● **WHAT IS BEING ASKED**
Each line in the records below that has the word "other" should be copied.

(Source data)
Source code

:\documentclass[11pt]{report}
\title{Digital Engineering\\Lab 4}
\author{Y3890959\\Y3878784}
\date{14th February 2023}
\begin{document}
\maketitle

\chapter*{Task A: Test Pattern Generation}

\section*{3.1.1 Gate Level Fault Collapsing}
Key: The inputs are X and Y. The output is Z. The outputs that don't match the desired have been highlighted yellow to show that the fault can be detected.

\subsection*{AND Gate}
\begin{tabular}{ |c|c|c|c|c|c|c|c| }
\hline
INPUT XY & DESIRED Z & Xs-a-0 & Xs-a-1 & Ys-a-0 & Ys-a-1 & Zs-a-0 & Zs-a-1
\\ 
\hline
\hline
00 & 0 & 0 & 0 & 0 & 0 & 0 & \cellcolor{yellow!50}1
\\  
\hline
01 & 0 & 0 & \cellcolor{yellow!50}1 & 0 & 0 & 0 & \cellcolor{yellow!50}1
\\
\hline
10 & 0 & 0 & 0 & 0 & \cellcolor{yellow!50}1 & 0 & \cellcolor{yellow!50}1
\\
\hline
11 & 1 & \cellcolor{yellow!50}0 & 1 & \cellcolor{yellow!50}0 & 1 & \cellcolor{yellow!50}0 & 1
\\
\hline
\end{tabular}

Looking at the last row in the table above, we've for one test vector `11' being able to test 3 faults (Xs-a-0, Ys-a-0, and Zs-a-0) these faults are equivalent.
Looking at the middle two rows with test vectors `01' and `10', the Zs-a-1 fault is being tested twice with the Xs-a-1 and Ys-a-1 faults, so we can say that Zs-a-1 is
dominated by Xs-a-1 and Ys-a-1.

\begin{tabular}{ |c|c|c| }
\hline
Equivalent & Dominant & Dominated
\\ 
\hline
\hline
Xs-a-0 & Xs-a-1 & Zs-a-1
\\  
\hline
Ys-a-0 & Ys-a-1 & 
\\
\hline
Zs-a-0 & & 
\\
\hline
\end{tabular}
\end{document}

* * *

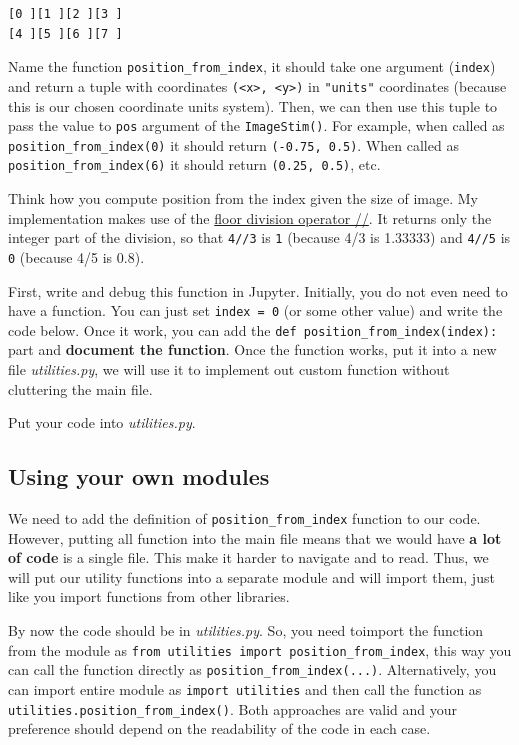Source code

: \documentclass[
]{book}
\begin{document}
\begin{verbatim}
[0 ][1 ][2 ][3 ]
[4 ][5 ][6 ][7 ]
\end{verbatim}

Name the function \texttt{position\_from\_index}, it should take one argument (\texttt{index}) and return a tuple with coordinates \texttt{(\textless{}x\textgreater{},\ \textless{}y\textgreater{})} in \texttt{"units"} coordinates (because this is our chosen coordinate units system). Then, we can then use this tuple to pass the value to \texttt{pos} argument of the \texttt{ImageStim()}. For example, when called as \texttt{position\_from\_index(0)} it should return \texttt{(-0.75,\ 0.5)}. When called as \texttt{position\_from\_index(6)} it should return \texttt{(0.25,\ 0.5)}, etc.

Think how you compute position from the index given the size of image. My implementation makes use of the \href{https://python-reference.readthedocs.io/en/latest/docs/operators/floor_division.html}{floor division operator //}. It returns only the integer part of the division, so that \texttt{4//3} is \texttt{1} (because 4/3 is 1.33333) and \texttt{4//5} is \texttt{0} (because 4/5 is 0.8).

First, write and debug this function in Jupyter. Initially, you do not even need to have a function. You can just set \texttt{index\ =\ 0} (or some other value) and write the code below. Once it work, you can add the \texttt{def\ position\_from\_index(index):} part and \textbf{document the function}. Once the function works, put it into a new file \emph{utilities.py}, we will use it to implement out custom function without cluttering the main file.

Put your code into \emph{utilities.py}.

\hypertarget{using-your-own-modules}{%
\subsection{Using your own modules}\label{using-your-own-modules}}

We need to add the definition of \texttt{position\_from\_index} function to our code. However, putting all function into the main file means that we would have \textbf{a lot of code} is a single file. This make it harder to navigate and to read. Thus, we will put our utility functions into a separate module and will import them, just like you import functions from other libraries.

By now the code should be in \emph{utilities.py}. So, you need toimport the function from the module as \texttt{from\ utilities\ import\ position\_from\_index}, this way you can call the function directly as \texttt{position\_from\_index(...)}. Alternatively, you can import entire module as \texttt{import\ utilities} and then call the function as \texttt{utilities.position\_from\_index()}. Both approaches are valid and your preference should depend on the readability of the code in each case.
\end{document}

● **EXERCISE RESULT**
First, write and debug this function in Jupyter. Initially, you do not even need to have a function. You can just set \texttt{index\ =\ 0} (or some other value) and write the code below. Once it work, you can add the \texttt{def\ position\_from\_index(index):} part and \textbf{document the function}. Once the function works, put it into a new file \emph{utilities.py}, we will use it to implement out custom function without cluttering the main file.
We need to add the definition of \texttt{position\_from\_index} function to our code. However, putting all function into the main file means that we would have \textbf{a lot of code} is a single file. This make it harder to navigate and to read. Thus, we will put our utility functions into a separate module and will import them, just like you import functions from other libraries.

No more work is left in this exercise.